It’s not often that doing nothing speeds things up, but that’s exactly how Benoit Jacob just optimized the gemmlowp project on Android. Gemmlowp is a specialized library for doing large matrix multiplications on eight-bit values, which is vital for neural networks (as I’ve talked about before). He had managed to write great ARM assembler routines and careful memory management code to get strong single-core performance on Android, but when we tried to thread the code across two or four cores, we only saw a very small improvement. It wasn’t scaling with the number of cores, despite being a very parallelizeable algorithm where we could easily split the calculations into independent shards.
Looking at the behavior with tools like systrace, we could see that there were lots of long gaps where cores weren’t being used. Another clue was that changing the cpu governor to a more aggressive mode (something that’s only possible for developers) made performance dramatically better. Governors exist to make sure that applications are efficient in their use of battery power, mostly by lowering the frequencies or disabling cores that aren’t in use. That led us to believe that something was making the governor believe we didn’t need all the cores, even though we were trying to do short bursts of very intensive computation that would benefit from them.

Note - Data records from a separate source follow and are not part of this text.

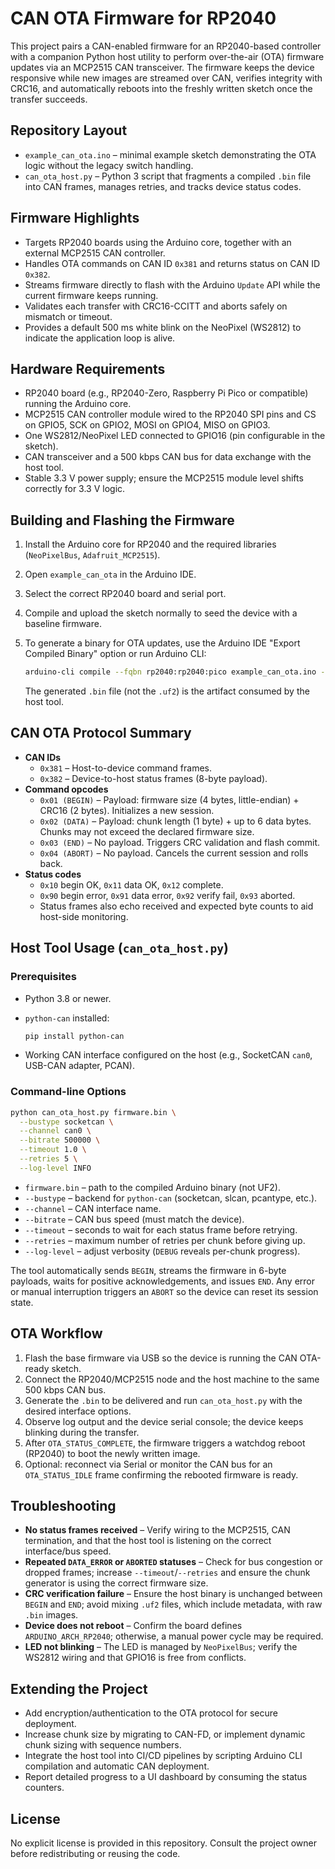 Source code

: # CAN OTA Firmware for RP2040

This project pairs a CAN-enabled firmware for an RP2040-based controller with a companion Python host utility to perform over-the-air (OTA) firmware updates via an MCP2515 CAN transceiver. The firmware keeps the device responsive while new images are streamed over CAN, verifies integrity with CRC16, and automatically reboots into the freshly written sketch once the transfer succeeds.

## Repository Layout

- `example_can_ota.ino` – minimal example sketch demonstrating the OTA logic without the legacy switch handling.
- `can_ota_host.py` – Python 3 script that fragments a compiled `.bin` file into CAN frames, manages retries, and tracks device status codes.

## Firmware Highlights

- Targets RP2040 boards using the Arduino core, together with an external MCP2515 CAN controller.
- Handles OTA commands on CAN ID `0x381` and returns status on CAN ID `0x382`.
- Streams firmware directly to flash with the Arduino `Update` API while the current firmware keeps running.
- Validates each transfer with CRC16-CCITT and aborts safely on mismatch or timeout.
- Provides a default 500 ms white blink on the NeoPixel (WS2812) to indicate the application loop is alive.

## Hardware Requirements

- RP2040 board (e.g., RP2040-Zero, Raspberry Pi Pico or compatible) running the Arduino core.
- MCP2515 CAN controller module wired to the RP2040 SPI pins and CS on GPIO5, SCK on GPIO2, MOSI on GPIO4, MISO on GPIO3.
- One WS2812/NeoPixel LED connected to GPIO16 (pin configurable in the sketch).
- CAN transceiver and a 500 kbps CAN bus for data exchange with the host tool.
- Stable 3.3 V power supply; ensure the MCP2515 module level shifts correctly for 3.3 V logic.

## Building and Flashing the Firmware

1. Install the Arduino core for RP2040 and the required libraries (`NeoPixelBus`, `Adafruit_MCP2515`).
2. Open `example_can_ota`  in the Arduino IDE.
3. Select the correct RP2040 board and serial port.
4. Compile and upload the sketch normally to seed the device with a baseline firmware.
5. To generate a binary for OTA updates, use the Arduino IDE "Export Compiled Binary" option or run Arduino CLI:

   ```bash
   arduino-cli compile --fqbn rp2040:rp2040:pico example_can_ota.ino --output-dir build
   ```

   The generated `.bin` file (not the `.uf2`) is the artifact consumed by the host tool.

## CAN OTA Protocol Summary

- **CAN IDs**
  - `0x381` – Host-to-device command frames.
  - `0x382` – Device-to-host status frames (8-byte payload).
- **Command opcodes**
  - `0x01 (BEGIN)` – Payload: firmware size (4 bytes, little-endian) + CRC16 (2 bytes). Initializes a new session.
  - `0x02 (DATA)` – Payload: chunk length (1 byte) + up to 6 data bytes. Chunks may not exceed the declared firmware size.
  - `0x03 (END)` – No payload. Triggers CRC validation and flash commit.
  - `0x04 (ABORT)` – No payload. Cancels the current session and rolls back.
- **Status codes**
  - `0x10` begin OK, `0x11` data OK, `0x12` complete.
  - `0x90` begin error, `0x91` data error, `0x92` verify fail, `0x93` aborted.
  - Status frames also echo received and expected byte counts to aid host-side monitoring.

## Host Tool Usage (`can_ota_host.py`)

### Prerequisites

- Python 3.8 or newer.
- `python-can` installed:

  ```bash
  pip install python-can
  ```

- Working CAN interface configured on the host (e.g., SocketCAN `can0`, USB-CAN adapter, PCAN).

### Command-line Options

```bash
python can_ota_host.py firmware.bin \
  --bustype socketcan \
  --channel can0 \
  --bitrate 500000 \
  --timeout 1.0 \
  --retries 5 \
  --log-level INFO
```

- `firmware.bin` – path to the compiled Arduino binary (not UF2).
- `--bustype` – backend for `python-can` (socketcan, slcan, pcantype, etc.).
- `--channel` – CAN interface name.
- `--bitrate` – CAN bus speed (must match the device).
- `--timeout` – seconds to wait for each status frame before retrying.
- `--retries` – maximum number of retries per chunk before giving up.
- `--log-level` – adjust verbosity (`DEBUG` reveals per-chunk progress).

The tool automatically sends `BEGIN`, streams the firmware in 6-byte payloads, waits for positive acknowledgements, and issues `END`. Any error or manual interruption triggers an `ABORT` so the device can reset its session state.

## OTA Workflow

1. Flash the base firmware via USB so the device is running the CAN OTA-ready sketch.
2. Connect the RP2040/MCP2515 node and the host machine to the same 500 kbps CAN bus.
3. Generate the `.bin` to be delivered and run `can_ota_host.py` with the desired interface options.
4. Observe log output and the device serial console; the device keeps blinking during the transfer.
5. After `OTA_STATUS_COMPLETE`, the firmware triggers a watchdog reboot (RP2040) to boot the newly written image.
6. Optional: reconnect via Serial or monitor the CAN bus for an `OTA_STATUS_IDLE` frame confirming the rebooted firmware is ready.

## Troubleshooting

- **No status frames received** – Verify wiring to the MCP2515, CAN termination, and that the host tool is listening on the correct interface/bus speed.
- **Repeated `DATA_ERROR` or `ABORTED` statuses** – Check for bus congestion or dropped frames; increase `--timeout`/`--retries` and ensure the chunk generator is using the correct firmware size.
- **CRC verification failure** – Ensure the host binary is unchanged between `BEGIN` and `END`; avoid mixing `.uf2` files, which include metadata, with raw `.bin` images.
- **Device does not reboot** – Confirm the board defines `ARDUINO_ARCH_RP2040`; otherwise, a manual power cycle may be required.
- **LED not blinking** – The LED is managed by `NeoPixelBus`; verify the WS2812 wiring and that GPIO16 is free from conflicts.

## Extending the Project

- Add encryption/authentication to the OTA protocol for secure deployment.
- Increase chunk size by migrating to CAN-FD, or implement dynamic chunk sizing with sequence numbers.
- Integrate the host tool into CI/CD pipelines by scripting Arduino CLI compilation and automatic CAN deployment.
- Report detailed progress to a UI dashboard by consuming the status counters.

## License

No explicit license is provided in this repository. Consult the project owner before redistributing or reusing the code.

The problem was that we were doing a lot of comparatively ‘small’ calculations, sometimes only a few million operations at a time, with sync points in between. We were using the standard pthread_cond_wait() function in the worker threads to look for new chunks of work to be available. The trouble is that the ‘granularity’ of the waits seemed to be of the magnitude of a millisecond or so, which meant that if there wasn’t immediately new work after one chunk was completed, the thread would go to sleep for quite a while. That seemed to cause a double penalty where not only did the work take longer because of those thread delays, but the governor saw sparse usage of the cores and so downgraded performance even more to save power!
All of these theories about the exact mechanism are just our speculation, but we ended up adding a short period of busy-waiting before we drop back to pthread_cond_wait(), and that improved our overall performance massively. We’re now spinning in a NOP loop for about 32 million cycles (which may sound like a lot but is only about 10 to 20 milliseconds, depending on the clock rate), so by doing nothing we actually end up going faster! We found we could get most of the benefit with even shorter busy-wait lengths, but the current number of NOPs was optimal for our use cases.
It sounds incredible, but you can try it for yourself by changing kMaxBusyWaitNOPs to zero on line 33 in internal/multi_thread_gemm.h, and running the benchmark with:
There’s a series of benchmark results reflecting different use cases, but on my Nexus 5 (with four cores) I see over double the speed with the busy-waiting in place. As an aside, the labeling is a bit off since they’re not floating point operations, but seeing 45 giga-ops on a real-world use case on a years-old phone still blows my mind, we have an incredible amount of computing power in our pockets!
The big concern is obviously power usage, so we used the Monsoon power monitor to check and we actually end up using substantially less energy per operation, as well as completing more quickly (268 pico-joules per op versus 353 single-threaded).
Once the busy-waiting was in place, we were able to see one remaining problem. The original code spun up as many worker threads as there were cores, but this ignored the main thread, which was effectively contending for one core with a worker. By instead having (N-1) worker threads, and having one worker function run on the main thread, we saw a noticeable improvement.
I don’t recommend trying this approach at home unless you’re very sure you need it after careful profiling, since I’d hate to spawn a new generation of apps that are needlessly wasting users’ batteries. If you are in the situation where you’re doing heavy numerical computation in comparatively small chunks and need to spread the work across multiple cores, it’s worth taking a look at the WaitForVariableChange() code. One direction I would also recommend looking at is pthread_spin_lock() , since that promises a similar low-latency busy-waiting approach to waiting in a more standard way (and we may be reinventing the wheel here) but we haven’t had a chance to experiment with that deeply yet.
Anyway, these are just notes from our own adventures, and I’d love to hear from anyone else who’s explored the mysteries of numerical computation on smartphones, it’s a fascinating area for me!